Congressman Hensarling wrote:
“As you may be aware, President Obama and past Presidents have issued several Executive Orders governing the rulemaking activities of executive agencies. Because some of these executive orders were advisory rather than mandatory for independent regulatory agencies, you and your staff may have been previously under the impression that these orders do not apply to the CFPB. However, the PHH decision makes clear that the Constitution requires that the CFPB be treated as an executive agency, and that the CFPB is not, and may no longer be considered to be, an independent regulatory agency. Consequently, it is also clear that Executive Orders applicable to executive agencies apply in full to the CFPB.” [Emphasis added by insideARM]
Congressman Hensarling’s letter then cites various Executive Orders that impose regulatory requirements on executive agencies. Among the Orders Hensarling raised are: Executive Order 12866: Regulatory Planning and Review Issued by President Clinton in October, 1993, Executive Order 12866 mandates that federal agencies “promulgate only such regulations as are required by law, are necessary to interpret the law, or are made necessary by compelling public need, such as material failures of private markets to protect or improve the health and safety of the public, the environment, or the well-being of the American people.
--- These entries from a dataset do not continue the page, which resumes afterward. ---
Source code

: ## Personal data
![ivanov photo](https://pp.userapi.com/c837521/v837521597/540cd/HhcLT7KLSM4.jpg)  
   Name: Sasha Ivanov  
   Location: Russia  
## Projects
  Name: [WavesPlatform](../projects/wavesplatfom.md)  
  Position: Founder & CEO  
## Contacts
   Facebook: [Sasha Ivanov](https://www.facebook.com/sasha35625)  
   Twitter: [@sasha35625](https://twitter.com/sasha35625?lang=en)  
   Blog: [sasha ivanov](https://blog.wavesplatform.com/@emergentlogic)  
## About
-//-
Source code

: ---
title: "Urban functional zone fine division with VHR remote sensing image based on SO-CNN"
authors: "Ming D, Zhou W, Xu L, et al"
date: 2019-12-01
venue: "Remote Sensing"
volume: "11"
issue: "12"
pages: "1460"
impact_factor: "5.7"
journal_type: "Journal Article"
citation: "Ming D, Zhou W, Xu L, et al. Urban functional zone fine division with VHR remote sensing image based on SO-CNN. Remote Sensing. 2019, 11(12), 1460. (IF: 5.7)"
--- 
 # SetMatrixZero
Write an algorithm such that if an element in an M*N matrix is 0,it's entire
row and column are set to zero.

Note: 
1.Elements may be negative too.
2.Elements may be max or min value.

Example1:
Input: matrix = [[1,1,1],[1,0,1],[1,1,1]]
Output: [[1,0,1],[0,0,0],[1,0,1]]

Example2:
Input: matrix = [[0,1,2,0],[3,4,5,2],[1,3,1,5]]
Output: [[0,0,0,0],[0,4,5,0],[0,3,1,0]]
In deciding whether and how to regulate, agencies must:Assess all costs and benefits of available alternatives, including the alternative of not regulating. Costs and benefits shall be understood to include both quantifiable measures (to the fullest extent that these can be usefully estimated) and qualitative measures of costs and benefits that are difficult to quantify, but nevertheless essential to consider. Further, in choosing among alternative regulatory approaches, agencies should select those approaches that maximize net benefits (including potential economic, environmental, public health and safety, and other advantages; distributive impacts; and equity), unless a statute requires another regulatory approach.
Executive Order 13563: Improving Regulations and Regulatory Review Issued by President Obama in January 2011, Executive Order 13563 reiterates the general principals of Executive Order 12866 and says agencies must: (1) propose or adopt a regulation only upon a reasoned determination that its benefits justify its costs; (2) tailor regulations to impose the least burden on society; and (3) select regulatory approaches that maximize net benefits. The order also directs agencies to “use the best available techniques to quantify anticipated present and future benefits and costs as accurately as possible.” It also requires agencies to develop a plan under which they would periodically review their existing significant rules. In his letter, Mr. Hensarling asks Director Cordray to provide written assurance by October 26, 2016 “that the CFPB will comply in full with the requirements of the Executive Orders referenced in the letter prior to issuing any future final rule, including rules governing arbitration agreements; payday, vehicle title, and installment loans; and debt collection.” [Emphasis added by insideARM] insideARM Perspective It will be interesting to see Director Cordray’s response to Congressman Hensarling, assuming he provides a response at all. Congressman Hensarling’s letter raises issues that are very real to the ARM industry. They are issues that have been previously raised during the SBREFA process. The potential costs to agencies to comply with the CFPB’s Outline of Proposed Rules are significant, regardless of whether you are a still considered a small business or a large business. They are costs of the magnitude that could potentially cause businesses to close. The additional “cost/benefit” review required by the Executive Orders referenced by Congressman Hansarling may provide some additional consideration for all ARM participants. On the other hand, if the CFPB complies with these fairly general orders which are open to interpretation, it may do little other than prolong the rulemaking process.